*** Opening of MATERIAL PROVIDED ***
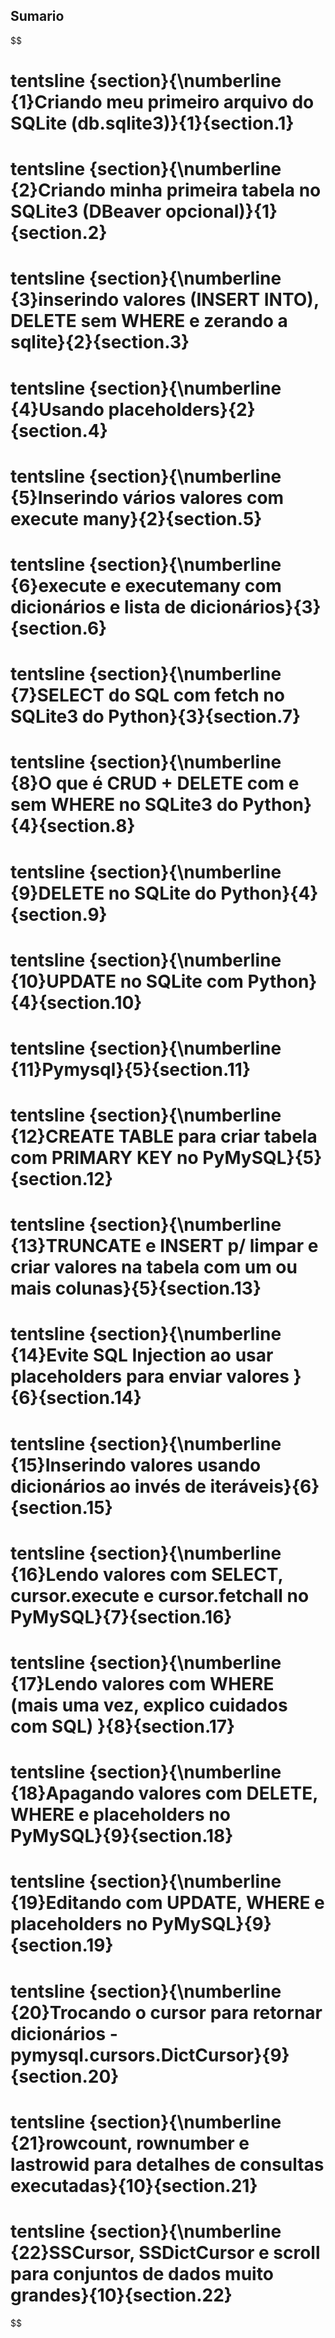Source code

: ## Sumario

$$
# tentsline {section}{\numberline {1}Criando meu primeiro arquivo do SQLite (db.sqlite3)}{1}{section.1}

# tentsline {section}{\numberline {2}Criando minha primeira tabela no SQLite3 (DBeaver opcional)}{1}{section.2}

# tentsline {section}{\numberline {3}inserindo valores (INSERT INTO), DELETE sem WHERE e zerando a sqlite}{2}{section.3}

# tentsline {section}{\numberline {4}Usando placeholders}{2}{section.4}

# tentsline {section}{\numberline {5}Inserindo vários valores com execute many}{2}{section.5}

# tentsline {section}{\numberline {6}execute e executemany com dicionários e lista de dicionários}{3}{section.6}

# tentsline {section}{\numberline {7}SELECT do SQL com fetch no SQLite3 do Python}{3}{section.7}

# tentsline {section}{\numberline {8}O que é CRUD + DELETE com e sem WHERE no SQLite3 do Python}{4}{section.8}

# tentsline {section}{\numberline {9}DELETE no SQLite do Python}{4}{section.9}

# tentsline {section}{\numberline {10}UPDATE no SQLite com Python}{4}{section.10}

# tentsline {section}{\numberline {11}Pymysql}{5}{section.11}

# tentsline {section}{\numberline {12}CREATE TABLE para criar tabela com PRIMARY KEY no PyMySQL}{5}{section.12}

# tentsline {section}{\numberline {13}TRUNCATE e INSERT p/ limpar e criar valores na tabela com um ou mais colunas}{5}{section.13}

# tentsline {section}{\numberline {14}Evite SQL Injection ao usar placeholders para enviar valores }{6}{section.14}

# tentsline {section}{\numberline {15}Inserindo valores usando dicionários ao invés de iteráveis}{6}{section.15}

# tentsline {section}{\numberline {16}Lendo valores com SELECT, cursor.execute e cursor.fetchall no PyMySQL}{7}{section.16}

# tentsline {section}{\numberline {17}Lendo valores com WHERE (mais uma vez, explico cuidados com SQL) }{8}{section.17}

# tentsline {section}{\numberline {18}Apagando valores com DELETE, WHERE e placeholders no PyMySQL}{9}{section.18}

# tentsline {section}{\numberline {19}Editando com UPDATE, WHERE e placeholders no PyMySQL}{9}{section.19}

# tentsline {section}{\numberline {20}Trocando o cursor para retornar dicionários - pymysql.cursors.DictCursor}{9}{section.20}

# tentsline {section}{\numberline {21}rowcount, rownumber e lastrowid para detalhes de consultas executadas}{10}{section.21}

# tentsline {section}{\numberline {22}SSCursor, SSDictCursor e scroll para conjuntos de dados muito grandes}{10}{section.22}

$$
*** Close of MATERIAL PROVIDED ***
_INSTRUCTIONS TO FOLLOW_:
Please repeat the records above word for word, and do not include the pictures.

_RESPONSE BOX_:
Source code

: ## Sumario

$$
# tentsline {section}{\numberline {1}Criando meu primeiro arquivo do SQLite (db.sqlite3)}{1}{section.1}

# tentsline {section}{\numberline {2}Criando minha primeira tabela no SQLite3 (DBeaver opcional)}{1}{section.2}

# tentsline {section}{\numberline {3}inserindo valores (INSERT INTO), DELETE sem WHERE e zerando a sqlite}{2}{section.3}

# tentsline {section}{\numberline {4}Usando placeholders}{2}{section.4}

# tentsline {section}{\numberline {5}Inserindo vários valores com execute many}{2}{section.5}

# tentsline {section}{\numberline {6}execute e executemany com dicionários e lista de dicionários}{3}{section.6}

# tentsline {section}{\numberline {7}SELECT do SQL com fetch no SQLite3 do Python}{3}{section.7}

# tentsline {section}{\numberline {8}O que é CRUD + DELETE com e sem WHERE no SQLite3 do Python}{4}{section.8}

# tentsline {section}{\numberline {9}DELETE no SQLite do Python}{4}{section.9}

# tentsline {section}{\numberline {10}UPDATE no SQLite com Python}{4}{section.10}

# tentsline {section}{\numberline {11}Pymysql}{5}{section.11}

# tentsline {section}{\numberline {12}CREATE TABLE para criar tabela com PRIMARY KEY no PyMySQL}{5}{section.12}

# tentsline {section}{\numberline {13}TRUNCATE e INSERT p/ limpar e criar valores na tabela com um ou mais colunas}{5}{section.13}

# tentsline {section}{\numberline {14}Evite SQL Injection ao usar placeholders para enviar valores }{6}{section.14}

# tentsline {section}{\numberline {15}Inserindo valores usando dicionários ao invés de iteráveis}{6}{section.15}

# tentsline {section}{\numberline {16}Lendo valores com SELECT, cursor.execute e cursor.fetchall no PyMySQL}{7}{section.16}

# tentsline {section}{\numberline {17}Lendo valores com WHERE (mais uma vez, explico cuidados com SQL) }{8}{section.17}

# tentsline {section}{\numberline {18}Apagando valores com DELETE, WHERE e placeholders no PyMySQL}{9}{section.18}

# tentsline {section}{\numberline {19}Editando com UPDATE, WHERE e placeholders no PyMySQL}{9}{section.19}

# tentsline {section}{\numberline {20}Trocando o cursor para retornar dicionários - pymysql.cursors.DictCursor}{9}{section.20}

# tentsline {section}{\numberline {21}rowcount, rownumber e lastrowid para detalhes de consultas executadas}{10}{section.21}

# tentsline {section}{\numberline {22}SSCursor, SSDictCursor e scroll para conjuntos de dados muito grandes}{10}{section.22}

$$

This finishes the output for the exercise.